Modify the lecture code to conduct such an experiment. Use
the [standard library `Gc` module][stdlib-gc] to get statistics
on memory usage. `Gc.minor_words` would be a good place to start.
[stdlib-gc]: http://caml.inria.fr/pub/docs/manual-ocaml/libref/Gc.html
□
## Additional exercises
##### Exercise: standard library set [✭✭, optional]
Read the [source code][stdlib-set-ml] of the standard library `Set` module.
Find the representation invariant for the balanced trees that it uses.
Which kind of tree does it most resemble: 2-3, AVL, or red-black?
[stdlib-set-ml]: https://github.com/ocaml/ocaml/blob/trunk/stdlib/set.ml
□
##### Exercise: dictionary [✭✭✭, optional but recommended]

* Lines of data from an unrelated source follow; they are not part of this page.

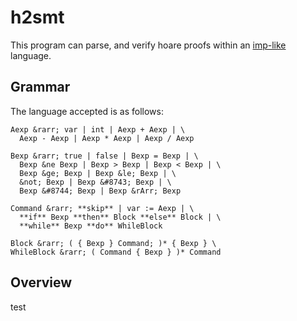 # h2smt
This program can parse, and verify hoare proofs within an [imp-like](https://en.wikipedia.org/wiki/IMP_(programming_language)) language.

## Grammar
The language accepted is as follows: 
```
Aexp &rarr; var | int | Aexp + Aexp | \
  Aexp - Aexp | Aexp * Aexp | Aexp / Aexp
  
Bexp &rarr; true | false | Bexp = Bexp | \
  Bexp &ne Bexp | Bexp > Bexp | Bexp < Bexp | \
  Bexp &ge; Bexp | Bexp &le; Bexp | \
  &not; Bexp | Bexp &#8743; Bexp | \
  Bexp &#8744; Bexp | Bexp &rArr; Bexp
  
Command &rarr; **skip** | var := Aexp | \
  **if** Bexp **then** Block **else** Block | \
  **while** Bexp **do** WhileBlock
  
Block &rarr; ( { Bexp } Command; )* { Bexp } \
WhileBlock &rarr; ( Command { Bexp } )* Command
```

## Overview
test
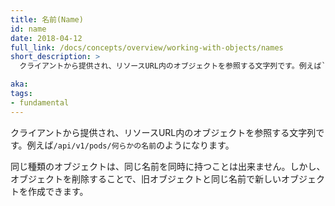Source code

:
 ```yaml
---
title: 名前(Name)
id: name
date: 2018-04-12
full_link: /docs/concepts/overview/working-with-objects/names
short_description: >
  クライアントから提供され、リソースURL内のオブジェクトを参照する文字列です。例えば`/api/v1/pods/何らかの名前`のようになります。

aka: 
tags:
- fundamental
---
```

 クライアントから提供され、リソースURL内のオブジェクトを参照する文字列です。例えば`/api/v1/pods/何らかの名前`のようになります。

<!--more--> 

同じ種類のオブジェクトは、同じ名前を同時に持つことは出来ません。しかし、オブジェクトを削除することで、旧オブジェクトと同じ名前で新しいオブジェクトを作成できます。

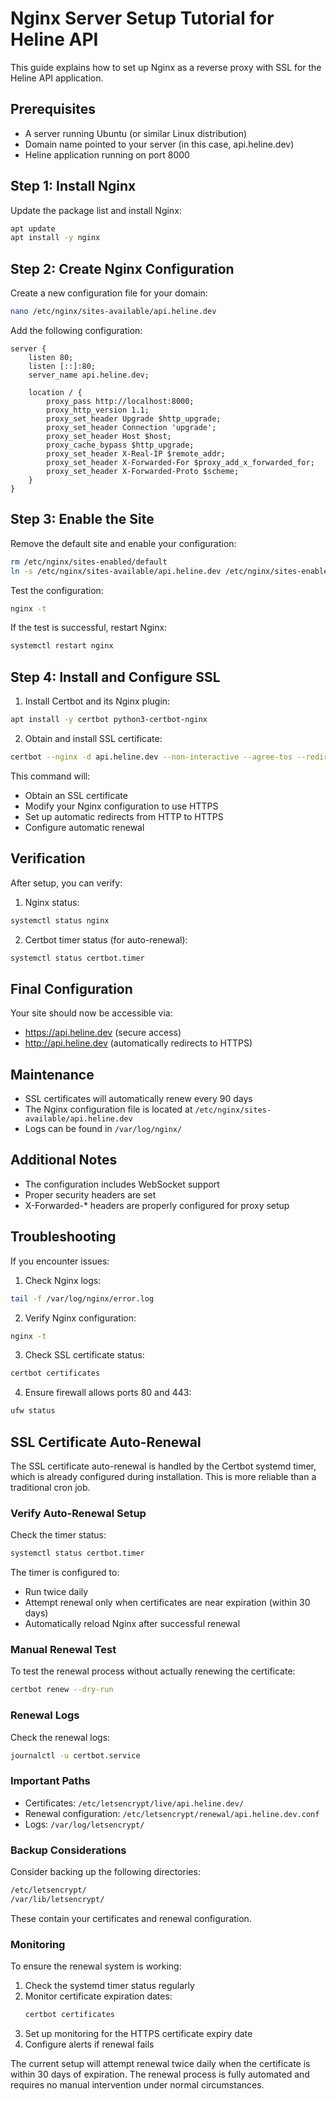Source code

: # Nginx Server Setup Tutorial for Heline API

This guide explains how to set up Nginx as a reverse proxy with SSL for the Heline API application.

## Prerequisites

- A server running Ubuntu (or similar Linux distribution)
- Domain name pointed to your server (in this case, api.heline.dev)
- Heline application running on port 8000

## Step 1: Install Nginx

Update the package list and install Nginx:

```bash
apt update
apt install -y nginx
```

## Step 2: Create Nginx Configuration

Create a new configuration file for your domain:

```bash
nano /etc/nginx/sites-available/api.heline.dev
```

Add the following configuration:

```nginx
server {
    listen 80;
    listen [::]:80;
    server_name api.heline.dev;

    location / {
        proxy_pass http://localhost:8000;
        proxy_http_version 1.1;
        proxy_set_header Upgrade $http_upgrade;
        proxy_set_header Connection 'upgrade';
        proxy_set_header Host $host;
        proxy_cache_bypass $http_upgrade;
        proxy_set_header X-Real-IP $remote_addr;
        proxy_set_header X-Forwarded-For $proxy_add_x_forwarded_for;
        proxy_set_header X-Forwarded-Proto $scheme;
    }
}
```

## Step 3: Enable the Site

Remove the default site and enable your configuration:

```bash
rm /etc/nginx/sites-enabled/default
ln -s /etc/nginx/sites-available/api.heline.dev /etc/nginx/sites-enabled/
```

Test the configuration:

```bash
nginx -t
```

If the test is successful, restart Nginx:

```bash
systemctl restart nginx
```

## Step 4: Install and Configure SSL

1. Install Certbot and its Nginx plugin:

```bash
apt install -y certbot python3-certbot-nginx
```

2. Obtain and install SSL certificate:

```bash
certbot --nginx -d api.heline.dev --non-interactive --agree-tos --redirect
```

This command will:
- Obtain an SSL certificate
- Modify your Nginx configuration to use HTTPS
- Set up automatic redirects from HTTP to HTTPS
- Configure automatic renewal

## Verification

After setup, you can verify:

1. Nginx status:
```bash
systemctl status nginx
```

2. Certbot timer status (for auto-renewal):
```bash
systemctl status certbot.timer
```

## Final Configuration

Your site should now be accessible via:
- https://api.heline.dev (secure access)
- http://api.heline.dev (automatically redirects to HTTPS)

## Maintenance

- SSL certificates will automatically renew every 90 days
- The Nginx configuration file is located at `/etc/nginx/sites-available/api.heline.dev`
- Logs can be found in `/var/log/nginx/`

## Additional Notes

- The configuration includes WebSocket support
- Proper security headers are set
- X-Forwarded-* headers are properly configured for proxy setup

## Troubleshooting

If you encounter issues:

1. Check Nginx logs:
```bash
tail -f /var/log/nginx/error.log
```

2. Verify Nginx configuration:
```bash
nginx -t
```

3. Check SSL certificate status:
```bash
certbot certificates
```

4. Ensure firewall allows ports 80 and 443:
```bash
ufw status
```

## SSL Certificate Auto-Renewal

The SSL certificate auto-renewal is handled by the Certbot systemd timer, which is already configured during installation. This is more reliable than a traditional cron job.

### Verify Auto-Renewal Setup

Check the timer status:
```bash
systemctl status certbot.timer
```

The timer is configured to:
- Run twice daily
- Attempt renewal only when certificates are near expiration (within 30 days)
- Automatically reload Nginx after successful renewal

### Manual Renewal Test

To test the renewal process without actually renewing the certificate:
```bash
certbot renew --dry-run
```

### Renewal Logs

Check the renewal logs:
```bash
journalctl -u certbot.service
```

### Important Paths

- Certificates: `/etc/letsencrypt/live/api.heline.dev/`
- Renewal configuration: `/etc/letsencrypt/renewal/api.heline.dev.conf`
- Logs: `/var/log/letsencrypt/`

### Backup Considerations

Consider backing up the following directories:
```bash
/etc/letsencrypt/
/var/lib/letsencrypt/
```

These contain your certificates and renewal configuration.

### Monitoring

To ensure the renewal system is working:
1. Check the systemd timer status regularly
2. Monitor certificate expiration dates:
   ```bash
   certbot certificates
   ```
3. Set up monitoring for the HTTPS certificate expiry date
4. Configure alerts if renewal fails

The current setup will attempt renewal twice daily when the certificate is within 30 days of expiration. The renewal process is fully automated and requires no manual intervention under normal circumstances.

We've so far used balanced trees to implement sets. But they can
also efficiently implement maps aka dictionaries. Just add
an additional "key" component to each `Node`: instead of one value,
now you have one key and one value at each node. For example,
```
type ('k,'v) tree =
| Leaf
| Node of ('k,'v) tree * 'k * 'v * ('k,'v) tree
```
Modify the red-black tree implementation of sets to produce an
implementation of dictionaries. Your implementation should
match this interface:
```
module type Dictionary = sig
type ('k,'v) t
val empty : ('k,'v) t
val mem : 'k -> ('k,'v) t -> bool
val insert : 'k -> 'v -> ('k,'v) t -> ('k,'v) t
val find : 'k -> ('k,'v) t -> 'v option
val bindings : ('k,'v) t -> ('k*'v) list
val of_list : ('k*'v) list -> ('k,'v) t
end
```
The names of the functions above are meant to suggest their
specifications, which you should write yourself.
□
* * *
**Acknowledgement:** this lab uses some problems from *Introduction
to Algorithms*, first edition, by Cormen, Leiserson, and Rivest, 1990.